Au centre de la controverse que nous avons analysée se situe un conflit d’expertise. Et nous voyons affirmée l’existence d’une expertise profane (Paicheler, 2002), malgré le côté paradoxal de l’association de ces deux termes. L’affrontement se focalise sur l’opposition de la mesure et du vécu. Il s’agit tout d’abord pour les membres des associations de lutte contre le sida d’invalider la mesure, ou d’occuper son territoire. Dans cet objectif, sont contestés les instruments, les opérations de mesure et les données produites, et ce, à plusieurs niveaux. L’infection à VIH, la maladie, la mort sont incommensurables : ce ne sont pas des événements qui peuvent se réduire à des équations. Ce sont des scandales qu’il s’agit de dénoncer. En revanche, les associations ont une exclusivité sur le territoire du vécu : elles veulent en transmettre la singularité, le sens et la dimension émotionnelle. Elles considèrent que c’est l’expérience concrète — et non les chiffres — qui doit faire autorité. L’expertise des scientifiques, des professionnels serait selon elles une production de mercenaires motivés par des motifs abstraits quand ils ne sont pas cyniques. Elles les présentent comme les suppôts d’un pouvoir qui se montre pourtant très enclin à transiger et à défier les règles habituelles du fonctionnement institutionnel. Ils seraient enfermés dans des routines, imperméables au malheur d’autrui. À ces procédures établies, il s’agit d’opposer la subversion et d’atteindre non plus un consensus balancé entre les différents acteurs, mais un accord sur les positions extrêmes des acteurs qui se présentent comme les plus impliqués, atteints qu’ils sont dans leurs corps mêmes. De fait, la confrontation est ramenée dans le territoire du politique, par un jeu d’occupation et d’expulsion. Alors qu’il est couramment affirmé que nous vivons dans l’ère du gouvernement des experts, nous observons des phénomènes contraires : les experts sont rejetés hors du jeu politique où reviennent en force des processus de dramatisation, où images fortes, narrations exemplaires et émotions prennent la prééminence et où l’efficience et la rationalité sont déqualifiés.

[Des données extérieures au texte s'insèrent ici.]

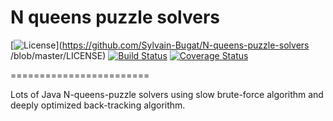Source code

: # N queens puzzle solvers

[![License](https://img.shields.io/github/license/Sylvain-Bugat/N-queens-puzzle-solvers.svg)](https://github.com/Sylvain-Bugat/N-queens-puzzle-solvers
/blob/master/LICENSE)
[![Build Status](https://travis-ci.org/Sylvain-Bugat/N-queens-puzzle-solvers.svg?branch=master)](https://travis-ci.org/Sylvain-Bugat/N-queens-puzzle-solvers)
[![Coverage Status](https://coveralls.io/repos/Sylvain-Bugat/N-queens-puzzle-solvers/badge.svg?branch=master)](https://coveralls.io/r/Sylvain-Bugat/N-queens-puzzle-solvers?branch=master)

========================

Lots of Java N-queens-puzzle solvers using slow brute-force algorithm and deeply optimized back-tracking algorithm.
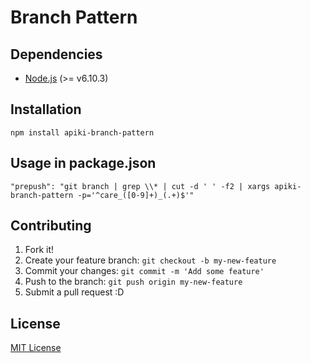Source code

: # Branch Pattern

## Dependencies
* [Node.js](https://nodejs.org/en/download/) (>= v6.10.3)

## Installation
`npm install apiki-branch-pattern`

## Usage in package.json
`"prepush": "git branch | grep \\* | cut -d ' ' -f2 | xargs apiki-branch-pattern -p='^care_([0-9]+)_(.+)$'"`

## Contributing
1. Fork it!
2. Create your feature branch: `git checkout -b my-new-feature`
3. Commit your changes: `git commit -m 'Add some feature'`
4. Push to the branch: `git push origin my-new-feature`
5. Submit a pull request :D

## License
[MIT License](http://opensource.org/licenses/MIT)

Quant à la problématique du risque, elle devient centrée sur la question de l’exposition. Afin de surmonter l’obstacle que représenterait un tel investissement politique et financier dans un risque aussi insaisissable que ténu, elle se centre sur la singularité des situations tout en opérant une montée en généralité qui se fonde sur les valeurs morales du rejet de la discrimination et d’un droit à la protection de la vie.